Task item:
The entries that follow need to be returned without any alteration.

BEGIN Available records

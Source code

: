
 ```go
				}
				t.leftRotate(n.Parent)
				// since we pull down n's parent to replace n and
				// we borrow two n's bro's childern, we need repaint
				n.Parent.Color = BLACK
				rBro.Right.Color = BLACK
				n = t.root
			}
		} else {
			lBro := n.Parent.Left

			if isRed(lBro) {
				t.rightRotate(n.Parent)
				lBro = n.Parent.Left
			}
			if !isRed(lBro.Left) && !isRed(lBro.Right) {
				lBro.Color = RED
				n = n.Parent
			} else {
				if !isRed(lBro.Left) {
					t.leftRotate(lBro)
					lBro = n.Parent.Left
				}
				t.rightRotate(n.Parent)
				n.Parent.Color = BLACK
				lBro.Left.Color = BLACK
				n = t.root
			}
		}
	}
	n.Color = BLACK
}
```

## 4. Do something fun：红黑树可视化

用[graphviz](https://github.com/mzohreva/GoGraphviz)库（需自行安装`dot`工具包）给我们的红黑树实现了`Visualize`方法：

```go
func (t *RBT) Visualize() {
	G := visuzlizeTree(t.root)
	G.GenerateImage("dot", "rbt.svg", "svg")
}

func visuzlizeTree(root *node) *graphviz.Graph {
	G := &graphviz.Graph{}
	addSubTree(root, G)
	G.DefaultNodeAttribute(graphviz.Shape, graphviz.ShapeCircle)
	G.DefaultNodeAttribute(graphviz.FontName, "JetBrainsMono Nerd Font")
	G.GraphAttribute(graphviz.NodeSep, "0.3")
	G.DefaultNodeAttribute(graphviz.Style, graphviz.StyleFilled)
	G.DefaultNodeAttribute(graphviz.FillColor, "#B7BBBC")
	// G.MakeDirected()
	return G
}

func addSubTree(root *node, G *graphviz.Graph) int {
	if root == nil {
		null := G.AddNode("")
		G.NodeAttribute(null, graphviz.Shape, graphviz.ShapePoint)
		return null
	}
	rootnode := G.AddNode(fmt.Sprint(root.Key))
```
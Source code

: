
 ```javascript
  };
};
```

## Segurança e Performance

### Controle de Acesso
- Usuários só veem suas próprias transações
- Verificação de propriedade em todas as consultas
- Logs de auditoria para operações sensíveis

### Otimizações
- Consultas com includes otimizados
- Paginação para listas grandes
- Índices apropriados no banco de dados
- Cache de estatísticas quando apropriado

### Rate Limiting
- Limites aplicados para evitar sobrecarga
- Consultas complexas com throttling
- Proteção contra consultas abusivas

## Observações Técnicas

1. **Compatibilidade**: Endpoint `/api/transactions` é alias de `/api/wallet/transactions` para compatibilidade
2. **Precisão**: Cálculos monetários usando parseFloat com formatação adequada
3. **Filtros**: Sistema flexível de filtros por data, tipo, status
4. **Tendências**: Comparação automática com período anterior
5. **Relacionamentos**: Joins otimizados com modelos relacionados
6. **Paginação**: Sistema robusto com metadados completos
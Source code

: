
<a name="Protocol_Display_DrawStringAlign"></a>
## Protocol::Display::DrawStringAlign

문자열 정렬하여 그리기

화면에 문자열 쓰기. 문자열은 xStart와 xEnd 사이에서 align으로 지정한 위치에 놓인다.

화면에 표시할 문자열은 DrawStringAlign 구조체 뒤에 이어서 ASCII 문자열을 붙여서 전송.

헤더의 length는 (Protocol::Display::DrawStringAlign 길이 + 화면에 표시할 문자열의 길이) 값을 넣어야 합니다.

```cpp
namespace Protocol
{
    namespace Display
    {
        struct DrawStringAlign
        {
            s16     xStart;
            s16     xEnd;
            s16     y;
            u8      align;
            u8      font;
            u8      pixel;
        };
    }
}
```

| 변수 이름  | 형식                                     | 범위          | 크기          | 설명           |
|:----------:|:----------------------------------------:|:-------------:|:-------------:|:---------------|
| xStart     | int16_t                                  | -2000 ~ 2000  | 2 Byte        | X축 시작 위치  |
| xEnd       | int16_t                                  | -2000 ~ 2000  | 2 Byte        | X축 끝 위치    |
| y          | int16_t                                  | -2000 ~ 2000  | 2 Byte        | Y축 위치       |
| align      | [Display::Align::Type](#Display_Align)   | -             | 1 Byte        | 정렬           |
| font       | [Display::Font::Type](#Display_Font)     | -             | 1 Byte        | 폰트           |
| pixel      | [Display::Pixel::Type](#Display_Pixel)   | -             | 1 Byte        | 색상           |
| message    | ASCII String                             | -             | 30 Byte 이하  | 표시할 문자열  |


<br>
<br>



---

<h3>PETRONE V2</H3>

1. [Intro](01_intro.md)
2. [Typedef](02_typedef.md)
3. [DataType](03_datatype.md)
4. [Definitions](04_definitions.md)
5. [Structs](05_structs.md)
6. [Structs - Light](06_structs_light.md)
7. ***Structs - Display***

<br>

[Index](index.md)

END Available records

Output:
Source code

:
 ```go
				}
				t.leftRotate(n.Parent)
				// since we pull down n's parent to replace n and
				// we borrow two n's bro's childern, we need repaint
				n.Parent.Color = BLACK
				rBro.Right.Color = BLACK
				n = t.root
			}
		} else {
			lBro := n.Parent.Left

			if isRed(lBro) {
				t.rightRotate(n.Parent)
				lBro = n.Parent.Left
			}
			if !isRed(lBro.Left) && !isRed(lBro.Right) {
				lBro.Color = RED
				n = n.Parent
			} else {
				if !isRed(lBro.Left) {
					t.leftRotate(lBro)
					lBro = n.Parent.Left
				}
				t.rightRotate(n.Parent)
				n.Parent.Color = BLACK
				lBro.Left.Color = BLACK
				n = t.root
			}
		}
	}
	n.Color = BLACK
}
```

## 4. Do something fun：红黑树可视化

用[graphviz](https://github.com/mzohreva/GoGraphviz)库（需自行安装`dot`工具包）给我们的红黑树实现了`Visualize`方法：

```go
func (t *RBT) Visualize() {
	G := visuzlizeTree(t.root)
	G.GenerateImage("dot", "rbt.svg", "svg")
}

func visuzlizeTree(root *node) *graphviz.Graph {
	G := &graphviz.Graph{}
	addSubTree(root, G)
	G.DefaultNodeAttribute(graphviz.Shape, graphviz.ShapeCircle)
	G.DefaultNodeAttribute(graphviz.FontName, "JetBrainsMono Nerd Font")
	G.GraphAttribute(graphviz.NodeSep, "0.3")
	G.DefaultNodeAttribute(graphviz.Style, graphviz.StyleFilled)
	G.DefaultNodeAttribute(graphviz.FillColor, "#B7BBBC")
	// G.MakeDirected()
	return G
}

func addSubTree(root *node, G *graphviz.Graph) int {
	if root == nil {
		null := G.AddNode("")
		G.NodeAttribute(null, graphviz.Shape, graphviz.ShapePoint)
		return null
	}
	rootnode := G.AddNode(fmt.Sprint(root.Key))
```
Source code

:
 ```javascript
  };
};
```

## Segurança e Performance

### Controle de Acesso
- Usuários só veem suas próprias transações
- Verificação de propriedade em todas as consultas
- Logs de auditoria para operações sensíveis

### Otimizações
- Consultas com includes otimizados
- Paginação para listas grandes
- Índices apropriados no banco de dados
- Cache de estatísticas quando apropriado

### Rate Limiting
- Limites aplicados para evitar sobrecarga
- Consultas complexas com throttling
- Proteção contra consultas abusivas

## Observações Técnicas

1. **Compatibilidade**: Endpoint `/api/transactions` é alias de `/api/wallet/transactions` para compatibilidade
2. **Precisão**: Cálculos monetários usando parseFloat com formatação adequada
3. **Filtros**: Sistema flexível de filtros por data, tipo, status
4. **Tendências**: Comparação automática com período anterior
5. **Relacionamentos**: Joins otimizados com modelos relacionados
6. **Paginação**: Sistema robusto com metadados completos
Source code

:
<a name="Protocol_Display_DrawStringAlign"></a>
## Protocol::Display::DrawStringAlign

문자열 정렬하여 그리기

화면에 문자열 쓰기. 문자열은 xStart와 xEnd 사이에서 align으로 지정한 위치에 놓인다.

화면에 표시할 문자열은 DrawStringAlign 구조체 뒤에 이어서 ASCII 문자열을 붙여서 전송.

헤더의 length는 (Protocol::Display::DrawStringAlign 길이 + 화면에 표시할 문자열의 길이) 값을 넣어야 합니다.

```cpp
namespace Protocol
{
    namespace Display
    {
        struct DrawStringAlign
        {
            s16     xStart;
            s16     xEnd;
            s16     y;
            u8      align;
            u8      font;
            u8      pixel;
        };
    }
}
```

| 변수 이름  | 형식                                     | 범위          | 크기          | 설명           |
|:----------:|:----------------------------------------:|:-------------:|:-------------:|:---------------|
| xStart     | int16_t                                  | -2000 ~ 2000  | 2 Byte        | X축 시작 위치  |
| xEnd       | int16_t                                  | -2000 ~ 2000  | 2 Byte        | X축 끝 위치    |
| y          | int16_t                                  | -2000 ~ 2000  | 2 Byte        | Y축 위치       |
| align      | [Display::Align::Type](#Display_Align)   | -             | 1 Byte        | 정렬           |
| font       | [Display::Font::Type](#Display_Font)     | -             | 1 Byte        | 폰트           |
| pixel      | [Display::Pixel::Type](#Display_Pixel)   | -             | 1 Byte        | 색상           |
| message    | ASCII String                             | -             | 30 Byte 이하  | 표시할 문자열  |


<br>
<br>



---

<h3>PETRONE V2</H3>

1. [Intro](01_intro.md)
2. [Typedef](02_typedef.md)
3. [DataType](03_datatype.md)
4. [Definitions](04_definitions.md)
5. [Structs](05_structs.md)
6. [Structs - Light](06_structs_light.md)
7. ***Structs - Display***

<br>

[Index](index.md)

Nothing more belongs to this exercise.